​Producers continue to up the ante in the Montney

Mark Oberstoetter, lead analyst for upstream research at Wood Mackenzie in Calgary, recently called the Montney “Canada’s bellweather play.”

Here’s why.

Encana, currently the largest Montney producer, expects to double its liquids production in the play to more than 70,000 bbls/d by 2019.

Encana is building infrastructure to support this volume growth and plans to start ramping up Montney production as the new facilities become operational in Q4.

Despite Encana’s ambitious plans, Montney powerhouse Seven Generations Energy is likely to become the top regional player, according to Wood MacKenzie.

With year-over-year quarterly production up 73 per cent and funds from operations up 146 per cent to $272 million in Q1, Seven Generations expects to spend between $1.5 billion and $1.6 billion this year. It’s currently on track to average 180,000 to 190,000 boe/d in 2017.

“We had a robust start to the year, running 13 drilling rigs and two pressure pumping spreads for most of the first quarter, and had 78 net wells in various stages of development at the end of March," said Marty Proctor, Seven Generation’s president and chief operating officer, in May.

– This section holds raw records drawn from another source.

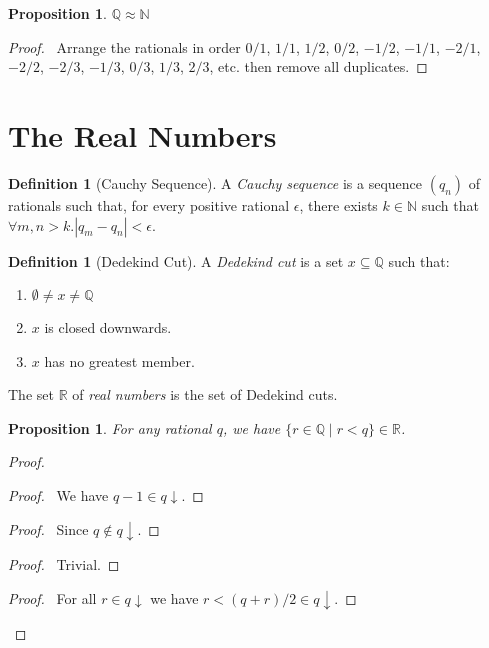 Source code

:\documentclass{book}
\let\qed\relax
\newtheorem{prop}[ax]{Proposition}
\theoremstyle{definition}
\newtheorem{df}[ax]{Definition}
\begin{document}
\begin{prop}
$\mathbb{Q} \approx \mathbb{N}$
\end{prop}

\begin{proof}
\pf\ Arrange the rationals in order $0/1$, $1/1$, $1/2$, $0/2$, $-1/2$, $-1/1$, $-2/1$, $-2/2$, $-2/3$, $-1/3$, $0/3$, $1/3$, $2/3$, etc. then remove all duplicates. \qed
\end{proof}
\section{The Real Numbers}

\begin{df}[Cauchy Sequence]
A \emph{Cauchy sequence} is a sequence $(q_n)$ of rationals such that, for every positive rational $\epsilon$, there exists $k \in \mathbb{N}$ such that $\forall m,n > k. |q_m - q_n| < \epsilon$.
\end{df}


\begin{df}[Dedekind Cut]
A \emph{Dedekind cut} is a set $x \subseteq \mathbb{Q}$ such that:
\begin{enumerate}
\item $\emptyset \neq x \neq \mathbb{Q}$
\item $x$ is closed downwards.
\item $x$ has no greatest member.
\end{enumerate}

The set $\mathbb{R}$ of \emph{real numbers} is the set of Dedekind cuts.
\end{df}

\begin{prop}
For any rational $q$, we have $\{ r \in \mathbb{Q} \mid r < q \} \in \mathbb{R}$.
\end{prop}

\begin{proof}
\pf
{}
\begin{proof}
	\pf\ We have $q - 1 \in q \downarrow$.
\end{proof}
\begin{proof}
	\pf\ Since $q \notin q \downarrow$.
\end{proof}
\begin{proof}
	\pf\ Trivial.
\end{proof}
\begin{proof}
	\pf\ For all $r \in q \downarrow$ we have $r < (q+r)/2 \in q \downarrow$.
\end{proof}
\qed
\end{proof}
\end{document}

ARC Resources is No. 3 in the Montney, followed by Royal Dutch Shell.

ARC currently has a land position of approximately 1,200 net Montney sections. Montney production represented approximately 85 per cent of the corporate total Q1 production average of 115,129 boe/d.

ARC’s $750 million capital program for 2017 includes Montney infrastructure investments and a strategic spend in the Lower Montney development.

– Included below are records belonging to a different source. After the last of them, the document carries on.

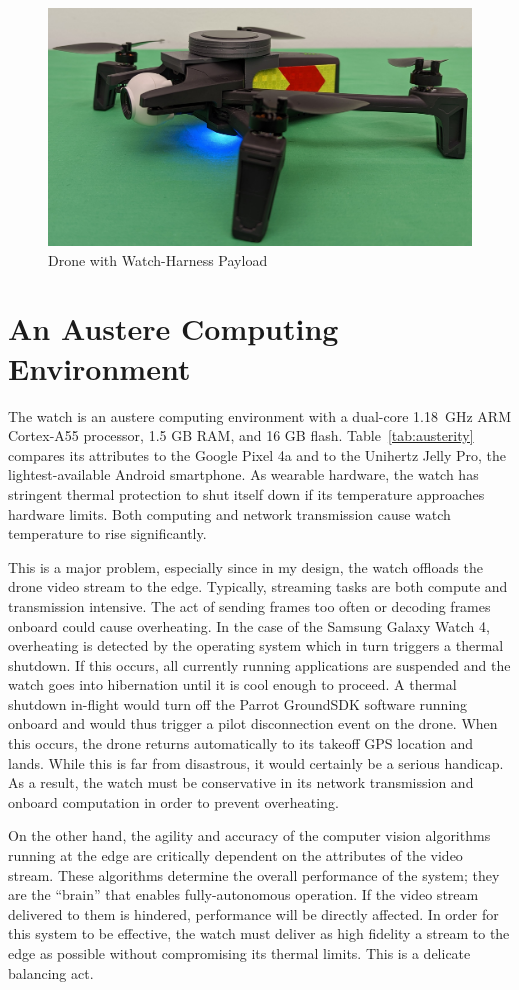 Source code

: \begin{figure}
    \centering
    \includegraphics[width=0.6\linewidth]{chapter3/FIGS/drone-watch-combo.jpg}
    \caption{Drone with Watch-Harness Payload}
    \label{fig:harness}
\end{figure}

\section{An Austere Computing Environment}
\label{sec:austere-computing}
The watch is an austere computing environment with a dual-core
1.18~GHz ARM Cortex-A55 processor, 1.5 GB RAM, and 16 GB flash.
Table~\ref{tab:austerity} compares its attributes to the Google Pixel 4a and to the Unihertz Jelly Pro, the lightest-available Android smartphone. As wearable hardware, the watch has stringent thermal protection to shut itself down if its temperature approaches hardware limits. Both computing and network transmission cause watch temperature to rise significantly.

This is a major problem, especially since in my design, the watch offloads the drone video stream to the edge. Typically, streaming tasks are both compute and transmission intensive. The act of sending frames too often or decoding frames onboard could cause overheating. In the case of the Samsung Galaxy Watch 4, overheating is detected by the operating system which in turn triggers a thermal shutdown. If this occurs, all currently running applications are suspended and the watch goes into hibernation until it is cool enough to proceed. A thermal shutdown in-flight would turn off the Parrot GroundSDK software running onboard and would thus trigger a pilot disconnection event on the drone. When this occurs, the drone returns automatically to its takeoff GPS location and lands. While this is far from disastrous, it would certainly be a serious handicap. As a result, the watch must be conservative in its network transmission and onboard computation in order to prevent overheating.

On the other hand, the agility and accuracy of the computer vision algorithms running at the edge are critically dependent on the attributes of the video stream. These algorithms determine the overall performance of the system; they are the ``brain'' that enables fully-autonomous operation. If the video stream delivered to them is hindered, performance will be directly affected. In order for this system to be effective, the watch must deliver as high fidelity a stream to the edge as possible without compromising its thermal limits. This is a delicate balancing act.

Painted Pony Energy’s May close of its UGR Blair Creek acquisition increases Painted Pony's Montney land position by 52 per cent to 314 net sections, at an average 94 per cent working interest, and adds owned and third-party firm processing capacity of 155 MMcf/d.

Painted Pony bought UGR from Unconventional Resources Canada in exchange for 41 million Painted Pony shares, the assumption of UGR's net debt of approximately $48 million and payment of transaction costs.

Based on a 2017 capital spending program of $348 million, Painted Pony now anticipates 2017 annual average daily production to increase by 12 per cent to approximately 48,400 boe/d, with an exit production of between 73,000 boe/d and 75,000 boe/d.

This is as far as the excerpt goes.